== WORK ITEM ==
Reply only with how many lines below contain "используется".

== THE INPUT ==
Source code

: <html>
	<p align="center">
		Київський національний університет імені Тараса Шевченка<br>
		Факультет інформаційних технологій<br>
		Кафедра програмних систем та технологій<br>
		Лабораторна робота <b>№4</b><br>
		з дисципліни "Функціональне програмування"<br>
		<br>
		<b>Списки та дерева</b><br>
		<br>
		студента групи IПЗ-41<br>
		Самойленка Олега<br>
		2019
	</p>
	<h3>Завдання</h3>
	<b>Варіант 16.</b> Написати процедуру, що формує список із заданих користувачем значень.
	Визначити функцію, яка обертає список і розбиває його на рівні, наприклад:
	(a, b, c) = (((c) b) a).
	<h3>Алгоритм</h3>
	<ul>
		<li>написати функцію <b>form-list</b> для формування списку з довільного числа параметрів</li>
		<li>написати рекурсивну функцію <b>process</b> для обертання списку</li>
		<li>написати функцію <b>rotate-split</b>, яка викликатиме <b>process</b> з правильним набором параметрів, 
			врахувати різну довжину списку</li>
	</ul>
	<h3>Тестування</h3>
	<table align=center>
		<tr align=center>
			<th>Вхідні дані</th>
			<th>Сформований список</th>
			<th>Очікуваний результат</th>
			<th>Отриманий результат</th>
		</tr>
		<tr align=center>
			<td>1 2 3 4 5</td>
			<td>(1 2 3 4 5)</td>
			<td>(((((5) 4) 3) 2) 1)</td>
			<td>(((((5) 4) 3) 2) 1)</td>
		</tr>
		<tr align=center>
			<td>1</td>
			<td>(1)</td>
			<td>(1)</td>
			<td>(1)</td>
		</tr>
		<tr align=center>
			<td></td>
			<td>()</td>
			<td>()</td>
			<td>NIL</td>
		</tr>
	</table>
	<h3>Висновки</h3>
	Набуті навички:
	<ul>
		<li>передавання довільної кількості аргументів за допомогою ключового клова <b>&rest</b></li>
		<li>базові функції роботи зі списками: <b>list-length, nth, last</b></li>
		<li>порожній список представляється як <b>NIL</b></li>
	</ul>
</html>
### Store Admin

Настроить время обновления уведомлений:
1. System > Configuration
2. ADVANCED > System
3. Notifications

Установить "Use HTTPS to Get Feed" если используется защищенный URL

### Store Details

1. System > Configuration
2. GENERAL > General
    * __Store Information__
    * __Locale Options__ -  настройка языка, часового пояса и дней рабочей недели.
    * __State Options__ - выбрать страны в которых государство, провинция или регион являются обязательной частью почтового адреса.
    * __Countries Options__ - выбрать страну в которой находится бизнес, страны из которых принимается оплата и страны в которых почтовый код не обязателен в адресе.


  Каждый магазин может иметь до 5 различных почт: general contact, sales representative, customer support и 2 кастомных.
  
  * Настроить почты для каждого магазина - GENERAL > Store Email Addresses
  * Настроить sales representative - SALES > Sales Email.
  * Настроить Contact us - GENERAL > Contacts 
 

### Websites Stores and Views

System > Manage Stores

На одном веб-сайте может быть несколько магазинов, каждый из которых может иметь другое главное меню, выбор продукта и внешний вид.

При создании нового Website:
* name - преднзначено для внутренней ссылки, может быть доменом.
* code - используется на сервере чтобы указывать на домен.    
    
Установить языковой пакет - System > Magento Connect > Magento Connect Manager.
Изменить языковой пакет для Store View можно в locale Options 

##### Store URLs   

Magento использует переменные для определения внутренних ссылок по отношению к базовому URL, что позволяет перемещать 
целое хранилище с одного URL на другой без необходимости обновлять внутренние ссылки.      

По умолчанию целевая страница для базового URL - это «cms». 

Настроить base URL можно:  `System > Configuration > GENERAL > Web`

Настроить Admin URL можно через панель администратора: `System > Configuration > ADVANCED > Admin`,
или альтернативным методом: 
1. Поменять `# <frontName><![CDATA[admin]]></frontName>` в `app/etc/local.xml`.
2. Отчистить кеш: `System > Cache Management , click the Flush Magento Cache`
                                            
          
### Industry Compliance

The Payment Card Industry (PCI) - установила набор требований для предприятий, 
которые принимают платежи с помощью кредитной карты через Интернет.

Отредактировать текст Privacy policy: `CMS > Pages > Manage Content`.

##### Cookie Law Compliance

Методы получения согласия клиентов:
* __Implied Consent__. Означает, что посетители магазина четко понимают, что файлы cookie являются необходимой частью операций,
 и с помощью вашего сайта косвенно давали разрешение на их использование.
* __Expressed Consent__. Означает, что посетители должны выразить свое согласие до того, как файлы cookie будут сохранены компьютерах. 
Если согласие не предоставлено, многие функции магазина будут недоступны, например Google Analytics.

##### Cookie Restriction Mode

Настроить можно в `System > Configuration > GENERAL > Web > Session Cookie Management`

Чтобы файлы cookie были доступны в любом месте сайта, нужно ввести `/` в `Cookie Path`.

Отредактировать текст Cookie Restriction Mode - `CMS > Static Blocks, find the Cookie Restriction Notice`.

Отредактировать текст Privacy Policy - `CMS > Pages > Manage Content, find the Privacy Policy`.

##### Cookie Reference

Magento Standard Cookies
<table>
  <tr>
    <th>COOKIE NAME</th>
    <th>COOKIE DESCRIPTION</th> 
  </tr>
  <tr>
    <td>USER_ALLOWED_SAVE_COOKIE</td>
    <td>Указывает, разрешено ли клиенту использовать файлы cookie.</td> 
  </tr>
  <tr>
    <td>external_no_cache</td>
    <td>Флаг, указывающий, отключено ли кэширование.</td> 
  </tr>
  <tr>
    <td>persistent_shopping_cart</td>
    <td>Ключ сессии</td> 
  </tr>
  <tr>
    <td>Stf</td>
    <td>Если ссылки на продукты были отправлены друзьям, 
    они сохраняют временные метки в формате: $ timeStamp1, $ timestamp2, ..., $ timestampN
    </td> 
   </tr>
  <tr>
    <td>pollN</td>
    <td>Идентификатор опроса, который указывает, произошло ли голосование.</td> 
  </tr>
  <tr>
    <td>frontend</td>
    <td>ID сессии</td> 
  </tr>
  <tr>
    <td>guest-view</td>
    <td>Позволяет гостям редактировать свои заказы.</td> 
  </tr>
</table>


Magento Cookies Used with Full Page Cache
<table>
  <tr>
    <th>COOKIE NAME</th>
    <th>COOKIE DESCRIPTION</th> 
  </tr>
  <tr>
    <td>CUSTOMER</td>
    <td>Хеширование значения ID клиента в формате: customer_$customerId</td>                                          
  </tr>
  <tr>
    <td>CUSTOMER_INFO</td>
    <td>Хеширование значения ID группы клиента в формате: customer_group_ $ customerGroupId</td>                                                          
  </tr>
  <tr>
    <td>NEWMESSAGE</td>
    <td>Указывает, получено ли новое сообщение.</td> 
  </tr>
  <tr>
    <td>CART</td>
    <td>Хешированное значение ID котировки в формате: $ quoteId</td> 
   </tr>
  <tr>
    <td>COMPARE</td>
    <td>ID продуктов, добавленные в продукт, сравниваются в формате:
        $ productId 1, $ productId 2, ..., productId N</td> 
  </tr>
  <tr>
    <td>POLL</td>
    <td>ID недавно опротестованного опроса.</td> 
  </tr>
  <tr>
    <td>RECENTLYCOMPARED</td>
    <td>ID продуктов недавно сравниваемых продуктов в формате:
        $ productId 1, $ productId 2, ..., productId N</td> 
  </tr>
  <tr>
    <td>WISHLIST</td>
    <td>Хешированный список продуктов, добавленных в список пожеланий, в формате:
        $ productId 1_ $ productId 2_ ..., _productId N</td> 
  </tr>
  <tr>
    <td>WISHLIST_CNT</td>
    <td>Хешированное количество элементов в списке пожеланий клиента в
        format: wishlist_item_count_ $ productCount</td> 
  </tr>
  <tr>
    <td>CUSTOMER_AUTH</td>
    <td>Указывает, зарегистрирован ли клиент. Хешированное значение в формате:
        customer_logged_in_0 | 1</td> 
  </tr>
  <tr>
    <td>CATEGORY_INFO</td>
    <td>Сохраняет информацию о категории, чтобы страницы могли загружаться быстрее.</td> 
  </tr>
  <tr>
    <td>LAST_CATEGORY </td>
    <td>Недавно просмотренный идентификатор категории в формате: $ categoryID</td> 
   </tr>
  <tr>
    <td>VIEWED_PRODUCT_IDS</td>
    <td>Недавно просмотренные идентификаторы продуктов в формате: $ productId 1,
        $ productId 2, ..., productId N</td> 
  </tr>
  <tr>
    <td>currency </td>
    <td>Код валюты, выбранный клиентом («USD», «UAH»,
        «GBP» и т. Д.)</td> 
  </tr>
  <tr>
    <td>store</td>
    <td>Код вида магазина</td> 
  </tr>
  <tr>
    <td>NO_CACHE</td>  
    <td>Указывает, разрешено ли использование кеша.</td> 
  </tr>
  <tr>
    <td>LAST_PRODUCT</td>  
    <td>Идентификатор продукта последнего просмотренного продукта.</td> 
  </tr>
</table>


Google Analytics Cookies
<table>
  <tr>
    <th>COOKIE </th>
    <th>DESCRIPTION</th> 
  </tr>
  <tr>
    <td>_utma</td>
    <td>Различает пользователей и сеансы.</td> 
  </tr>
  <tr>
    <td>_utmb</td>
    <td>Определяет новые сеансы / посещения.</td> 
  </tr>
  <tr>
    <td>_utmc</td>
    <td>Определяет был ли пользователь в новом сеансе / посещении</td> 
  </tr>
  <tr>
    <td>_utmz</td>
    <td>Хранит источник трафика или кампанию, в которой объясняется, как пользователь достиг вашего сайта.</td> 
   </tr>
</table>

...

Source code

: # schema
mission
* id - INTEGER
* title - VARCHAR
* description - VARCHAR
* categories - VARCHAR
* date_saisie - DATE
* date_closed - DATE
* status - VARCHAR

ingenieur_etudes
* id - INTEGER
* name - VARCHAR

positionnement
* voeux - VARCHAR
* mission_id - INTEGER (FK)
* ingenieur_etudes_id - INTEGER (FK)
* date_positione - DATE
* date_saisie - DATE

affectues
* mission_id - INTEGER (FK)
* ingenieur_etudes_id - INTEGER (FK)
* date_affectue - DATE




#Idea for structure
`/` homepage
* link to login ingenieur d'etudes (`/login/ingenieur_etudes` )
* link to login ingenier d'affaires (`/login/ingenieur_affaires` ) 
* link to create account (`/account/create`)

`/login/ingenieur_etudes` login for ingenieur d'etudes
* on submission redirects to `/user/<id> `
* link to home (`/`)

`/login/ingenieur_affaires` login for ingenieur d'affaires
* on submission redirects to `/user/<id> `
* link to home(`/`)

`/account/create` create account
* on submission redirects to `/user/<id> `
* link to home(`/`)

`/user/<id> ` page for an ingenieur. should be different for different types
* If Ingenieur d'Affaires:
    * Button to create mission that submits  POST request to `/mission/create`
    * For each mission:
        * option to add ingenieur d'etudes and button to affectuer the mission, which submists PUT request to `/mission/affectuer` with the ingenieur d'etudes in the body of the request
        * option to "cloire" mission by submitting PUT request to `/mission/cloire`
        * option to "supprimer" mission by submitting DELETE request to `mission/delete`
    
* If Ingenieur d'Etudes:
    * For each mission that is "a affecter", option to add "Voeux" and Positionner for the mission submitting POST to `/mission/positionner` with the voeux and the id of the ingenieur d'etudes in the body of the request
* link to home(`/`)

* * *

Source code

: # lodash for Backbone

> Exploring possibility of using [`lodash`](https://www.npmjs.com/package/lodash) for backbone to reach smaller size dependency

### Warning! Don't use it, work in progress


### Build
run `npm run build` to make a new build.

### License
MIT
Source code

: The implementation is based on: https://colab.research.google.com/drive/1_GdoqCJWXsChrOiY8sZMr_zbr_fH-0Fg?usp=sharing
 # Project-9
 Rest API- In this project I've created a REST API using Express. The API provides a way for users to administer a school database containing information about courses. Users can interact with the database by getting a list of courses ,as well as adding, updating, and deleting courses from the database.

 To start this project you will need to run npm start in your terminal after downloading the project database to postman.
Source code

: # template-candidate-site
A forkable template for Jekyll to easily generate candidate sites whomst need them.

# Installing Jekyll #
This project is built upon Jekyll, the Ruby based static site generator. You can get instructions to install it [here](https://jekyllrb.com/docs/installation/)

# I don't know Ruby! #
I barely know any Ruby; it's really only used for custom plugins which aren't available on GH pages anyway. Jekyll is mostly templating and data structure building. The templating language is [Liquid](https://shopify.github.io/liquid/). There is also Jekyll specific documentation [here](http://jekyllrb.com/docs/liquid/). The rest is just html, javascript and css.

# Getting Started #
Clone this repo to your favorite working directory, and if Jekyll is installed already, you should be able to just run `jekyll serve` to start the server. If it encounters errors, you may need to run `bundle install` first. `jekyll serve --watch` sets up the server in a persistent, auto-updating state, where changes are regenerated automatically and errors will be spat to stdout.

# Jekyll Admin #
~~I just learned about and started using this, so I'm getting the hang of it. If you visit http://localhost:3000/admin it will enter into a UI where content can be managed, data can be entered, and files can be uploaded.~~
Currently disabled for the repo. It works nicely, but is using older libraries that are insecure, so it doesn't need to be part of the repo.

== SOLUTION FOR THIS EXERCISE ==
2